▸ Problem
The expected output is exactly the lines below, starting at the line with "La preautorización es" and ending at the line with "#### Aplicación primaria", both included; no other line belongs in it.

▸ Task input
:::
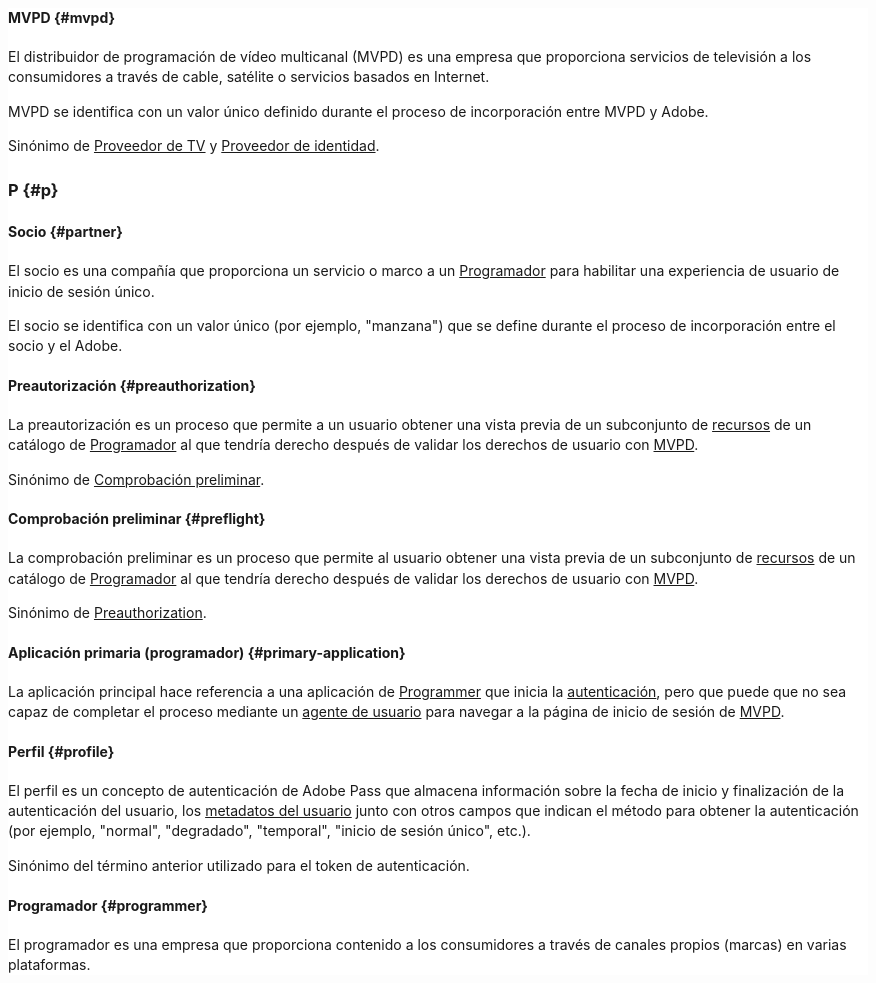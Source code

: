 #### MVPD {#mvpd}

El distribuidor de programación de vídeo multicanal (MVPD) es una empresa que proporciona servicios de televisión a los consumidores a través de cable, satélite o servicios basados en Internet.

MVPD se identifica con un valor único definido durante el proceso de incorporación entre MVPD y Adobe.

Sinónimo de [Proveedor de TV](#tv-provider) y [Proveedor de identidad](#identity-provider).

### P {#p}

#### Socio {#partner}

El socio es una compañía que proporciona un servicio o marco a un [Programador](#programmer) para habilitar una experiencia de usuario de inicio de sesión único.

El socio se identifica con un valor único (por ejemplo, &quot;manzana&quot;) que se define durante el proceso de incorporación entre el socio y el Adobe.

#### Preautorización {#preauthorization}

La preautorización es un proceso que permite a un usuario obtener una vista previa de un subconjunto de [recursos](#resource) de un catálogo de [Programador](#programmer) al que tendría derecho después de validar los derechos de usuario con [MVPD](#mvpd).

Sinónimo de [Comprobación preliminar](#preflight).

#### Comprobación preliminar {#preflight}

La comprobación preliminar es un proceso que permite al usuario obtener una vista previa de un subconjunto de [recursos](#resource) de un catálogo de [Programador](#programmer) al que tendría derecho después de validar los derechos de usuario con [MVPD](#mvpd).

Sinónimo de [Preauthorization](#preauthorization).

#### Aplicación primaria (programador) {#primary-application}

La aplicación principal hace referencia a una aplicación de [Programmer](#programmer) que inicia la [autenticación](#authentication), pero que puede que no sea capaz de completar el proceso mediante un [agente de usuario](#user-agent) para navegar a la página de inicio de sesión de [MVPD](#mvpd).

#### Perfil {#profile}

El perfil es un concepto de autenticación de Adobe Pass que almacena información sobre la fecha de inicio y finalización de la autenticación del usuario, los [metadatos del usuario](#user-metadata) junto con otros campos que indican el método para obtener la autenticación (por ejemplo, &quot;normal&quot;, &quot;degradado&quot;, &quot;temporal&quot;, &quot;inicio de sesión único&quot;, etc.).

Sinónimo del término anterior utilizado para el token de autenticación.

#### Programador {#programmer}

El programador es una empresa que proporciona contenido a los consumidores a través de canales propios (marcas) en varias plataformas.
:::
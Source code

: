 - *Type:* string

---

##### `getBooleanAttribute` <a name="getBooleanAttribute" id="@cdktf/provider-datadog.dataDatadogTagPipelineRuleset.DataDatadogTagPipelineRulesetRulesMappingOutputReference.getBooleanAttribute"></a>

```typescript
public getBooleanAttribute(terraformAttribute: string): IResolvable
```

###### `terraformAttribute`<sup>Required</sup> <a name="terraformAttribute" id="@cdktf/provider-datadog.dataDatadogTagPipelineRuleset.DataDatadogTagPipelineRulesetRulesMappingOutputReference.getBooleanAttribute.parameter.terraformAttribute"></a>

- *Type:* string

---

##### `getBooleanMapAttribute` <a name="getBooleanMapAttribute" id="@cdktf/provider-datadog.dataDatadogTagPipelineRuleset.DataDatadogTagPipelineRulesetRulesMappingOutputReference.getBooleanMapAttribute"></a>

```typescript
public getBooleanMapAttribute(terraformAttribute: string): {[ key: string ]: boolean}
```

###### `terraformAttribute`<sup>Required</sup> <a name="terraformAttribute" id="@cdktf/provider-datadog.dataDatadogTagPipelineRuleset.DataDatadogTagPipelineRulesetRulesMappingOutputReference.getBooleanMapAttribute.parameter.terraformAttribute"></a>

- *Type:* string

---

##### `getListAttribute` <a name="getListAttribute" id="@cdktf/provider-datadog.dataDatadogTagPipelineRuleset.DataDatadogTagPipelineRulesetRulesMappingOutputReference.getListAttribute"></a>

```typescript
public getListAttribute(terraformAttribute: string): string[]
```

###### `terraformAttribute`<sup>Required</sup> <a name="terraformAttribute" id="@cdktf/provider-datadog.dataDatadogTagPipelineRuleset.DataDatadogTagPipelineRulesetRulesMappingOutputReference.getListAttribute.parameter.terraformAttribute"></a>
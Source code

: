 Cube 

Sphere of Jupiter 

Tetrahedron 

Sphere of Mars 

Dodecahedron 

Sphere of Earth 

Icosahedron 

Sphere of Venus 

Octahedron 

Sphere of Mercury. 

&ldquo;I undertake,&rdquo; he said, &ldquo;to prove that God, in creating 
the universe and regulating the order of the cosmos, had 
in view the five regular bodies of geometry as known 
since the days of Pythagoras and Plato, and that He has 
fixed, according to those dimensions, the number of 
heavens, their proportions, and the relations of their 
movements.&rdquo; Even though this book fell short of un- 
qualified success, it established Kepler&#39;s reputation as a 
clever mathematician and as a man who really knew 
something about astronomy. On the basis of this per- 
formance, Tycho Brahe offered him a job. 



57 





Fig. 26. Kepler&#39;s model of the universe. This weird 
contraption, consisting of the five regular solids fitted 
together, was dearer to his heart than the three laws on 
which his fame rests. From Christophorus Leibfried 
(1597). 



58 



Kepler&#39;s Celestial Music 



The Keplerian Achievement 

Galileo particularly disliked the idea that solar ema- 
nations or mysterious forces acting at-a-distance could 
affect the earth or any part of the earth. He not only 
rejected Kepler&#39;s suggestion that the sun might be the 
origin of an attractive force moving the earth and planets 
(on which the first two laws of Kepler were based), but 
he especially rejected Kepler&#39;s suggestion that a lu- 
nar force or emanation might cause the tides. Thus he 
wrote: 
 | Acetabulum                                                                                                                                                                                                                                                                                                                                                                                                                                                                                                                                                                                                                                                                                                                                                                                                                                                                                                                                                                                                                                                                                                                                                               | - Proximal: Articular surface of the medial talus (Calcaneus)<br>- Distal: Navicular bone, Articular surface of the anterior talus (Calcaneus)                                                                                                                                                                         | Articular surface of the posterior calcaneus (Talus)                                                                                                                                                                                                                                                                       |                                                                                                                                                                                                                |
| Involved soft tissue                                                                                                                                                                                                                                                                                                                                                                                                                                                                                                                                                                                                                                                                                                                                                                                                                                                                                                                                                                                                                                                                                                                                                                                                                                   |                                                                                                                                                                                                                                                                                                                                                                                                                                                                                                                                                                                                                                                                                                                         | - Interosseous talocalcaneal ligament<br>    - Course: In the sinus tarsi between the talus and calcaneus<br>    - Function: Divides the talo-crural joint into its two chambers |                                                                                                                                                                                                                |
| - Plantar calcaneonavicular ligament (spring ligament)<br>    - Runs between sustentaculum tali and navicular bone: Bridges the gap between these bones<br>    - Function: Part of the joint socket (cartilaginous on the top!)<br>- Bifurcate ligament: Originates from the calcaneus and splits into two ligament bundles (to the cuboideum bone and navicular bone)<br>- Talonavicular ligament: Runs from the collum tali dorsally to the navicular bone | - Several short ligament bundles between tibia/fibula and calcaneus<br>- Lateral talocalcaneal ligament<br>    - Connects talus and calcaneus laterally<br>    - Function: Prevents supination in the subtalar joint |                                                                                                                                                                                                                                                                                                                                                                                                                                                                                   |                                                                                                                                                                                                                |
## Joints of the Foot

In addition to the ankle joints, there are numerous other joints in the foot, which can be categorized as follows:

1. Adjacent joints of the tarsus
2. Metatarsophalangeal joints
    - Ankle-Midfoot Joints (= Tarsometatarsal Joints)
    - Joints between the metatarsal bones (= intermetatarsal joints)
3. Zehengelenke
:::
▸ Expected answer
La preautorización es un proceso que permite a un usuario obtener una vista previa de un subconjunto de [recursos](#resource) de un catálogo de [Programador](#programmer) al que tendría derecho después de validar los derechos de usuario con [MVPD](#mvpd).

Sinónimo de [Comprobación preliminar](#preflight).

#### Comprobación preliminar {#preflight}

La comprobación preliminar es un proceso que permite al usuario obtener una vista previa de un subconjunto de [recursos](#resource) de un catálogo de [Programador](#programmer) al que tendría derecho después de validar los derechos de usuario con [MVPD](#mvpd).

Sinónimo de [Preauthorization](#preauthorization).

#### Aplicación primaria (programador) {#primary-application}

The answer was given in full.